Rendered images with source text:
'''

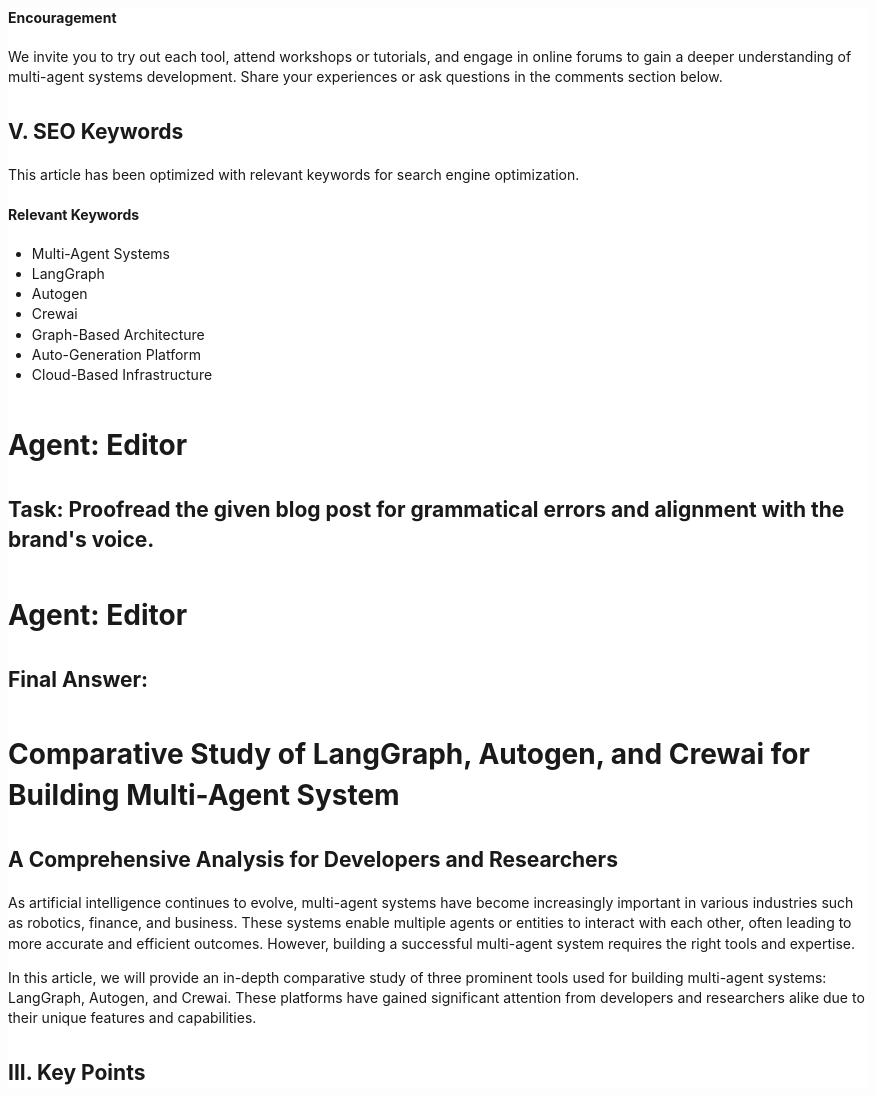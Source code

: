 
#### Encouragement

We invite you to try out each tool, attend workshops or tutorials, and engage in online forums to gain a deeper understanding of multi-agent systems development. Share your experiences or ask questions in the comments section below.

## V. SEO Keywords


This article has been optimized with relevant keywords for search engine optimization.


#### Relevant Keywords

*   Multi-Agent Systems
*   LangGraph
*   Autogen
*   Crewai
*   Graph-Based Architecture
*   Auto-Generation Platform
*   Cloud-Based Infrastructure


# Agent: Editor
## Task: Proofread the given blog post for grammatical errors and alignment with the brand's voice.


# Agent: Editor
## Final Answer: 
# Comparative Study of LangGraph, Autogen, and Crewai for Building Multi-Agent System
## A Comprehensive Analysis for Developers and Researchers


As artificial intelligence continues to evolve, multi-agent systems have become increasingly important in various industries such as robotics, finance, and business. These systems enable multiple agents or entities to interact with each other, often leading to more accurate and efficient outcomes. However, building a successful multi-agent system requires the right tools and expertise.

In this article, we will provide an in-depth comparative study of three prominent tools used for building multi-agent systems: LangGraph, Autogen, and Crewai. These platforms have gained significant attention from developers and researchers alike due to their unique features and capabilities.


## III. Key Points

'''

Would you copy out every line in the records that includes the string "Based"?

### [TASK RESULT]
*   Graph-Based Architecture
*   Cloud-Based Infrastructure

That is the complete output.